What’s more is that this nation of 30 million is made up of roughly 90 distinct ethnic groups, and each I’ve met seems to have an infectious sense of hospitality, grace, and kind spirit. When magnitude earthquakes hit the country on April 25 and May 12, my mind, like many peoples’, was on the Nepali people, imagining their struggle, wishing I could take on some of the burden, and knowing that despite being from one of the least developed corners of the planet, they’d soldier on and emerge stronger.
Living in a Kuala Lumpur condo, the 13 security guards at my building are all Nepali. From the day the first quake hit, they managed to maintain a game face despite knowing what was happening at home. Part way through multi-year contracts and saving money, jumping a plane home wasn’t an option. They are stuck here. A couple of them lost direct family members, homes, and their communities have no doubt been rocked in ways I can’t comprehend. But there they are, smiling and be friendly to me. Wow – champions. Nepali people show their indelible spirit again.
I’ve been thinking about my experiences and personal exchanges in Nepal for the last couple of months, trying to come to grips with what’s happened to some of my favorite people in the world, longing to set foot back in their borders. And I will, not only because my thirst for this nation will likely never be quenched, but visiting and spending money is the best thing I can do to help.
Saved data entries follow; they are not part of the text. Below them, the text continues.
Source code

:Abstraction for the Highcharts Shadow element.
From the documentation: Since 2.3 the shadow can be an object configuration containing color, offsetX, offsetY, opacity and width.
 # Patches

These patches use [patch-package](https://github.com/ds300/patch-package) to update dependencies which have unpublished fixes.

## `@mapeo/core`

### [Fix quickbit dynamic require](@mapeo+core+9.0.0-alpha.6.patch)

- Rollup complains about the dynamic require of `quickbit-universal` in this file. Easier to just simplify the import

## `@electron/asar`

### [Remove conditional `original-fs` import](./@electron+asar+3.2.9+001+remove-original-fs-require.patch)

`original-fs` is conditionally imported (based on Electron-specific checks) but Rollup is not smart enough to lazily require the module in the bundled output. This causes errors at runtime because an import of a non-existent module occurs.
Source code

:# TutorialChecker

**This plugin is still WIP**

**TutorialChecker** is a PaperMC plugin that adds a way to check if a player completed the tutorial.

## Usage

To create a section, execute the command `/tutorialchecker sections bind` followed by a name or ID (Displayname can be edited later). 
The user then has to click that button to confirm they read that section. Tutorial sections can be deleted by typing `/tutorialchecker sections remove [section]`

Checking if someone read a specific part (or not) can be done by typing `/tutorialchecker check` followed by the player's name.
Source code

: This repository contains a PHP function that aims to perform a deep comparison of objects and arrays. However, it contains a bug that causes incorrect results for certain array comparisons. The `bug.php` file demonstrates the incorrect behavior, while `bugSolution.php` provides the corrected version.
While just 600,000 people visit Nepal each year, a study suggests that every tourist provides income for nine persons: from your guide to the farmer growing food you and your trekking crew eat, the trickle-down-effect is sizeable. What’s of great concern to Nepalis and expats in Nepal I’ve talked to since the quakes is the ‘second-disaster’ scheduled to hit in October-November 2015 – tourists not coming. This period is one of two peak seasons for tourists. If they don’t come, the money doesn’t flow in, and 5.4 million people from all walks of life don’t get the wage they’ve come to depend on.
So let me wind-up by being very clear: Nepal is one of the most intriguing, captivating, and friendly places I’ve ever been. It’s a big small country, so mountainous that if you flattened it, it would be 25 times larger. There’s a rudimentary road network, meaning you walk 30 minutes off (and up from) any road and you’ll walk days without seeing another tarmac strip. Hell, you may not see another road, period. This means there are many lifetimes worth of trails, corners, peaks, and villages to visit. And around each bend, at every crest, and in all peak-side teashops, you’ll be greeted by vibrant, welcoming faces; belonging to people whose spirit will dazzle you.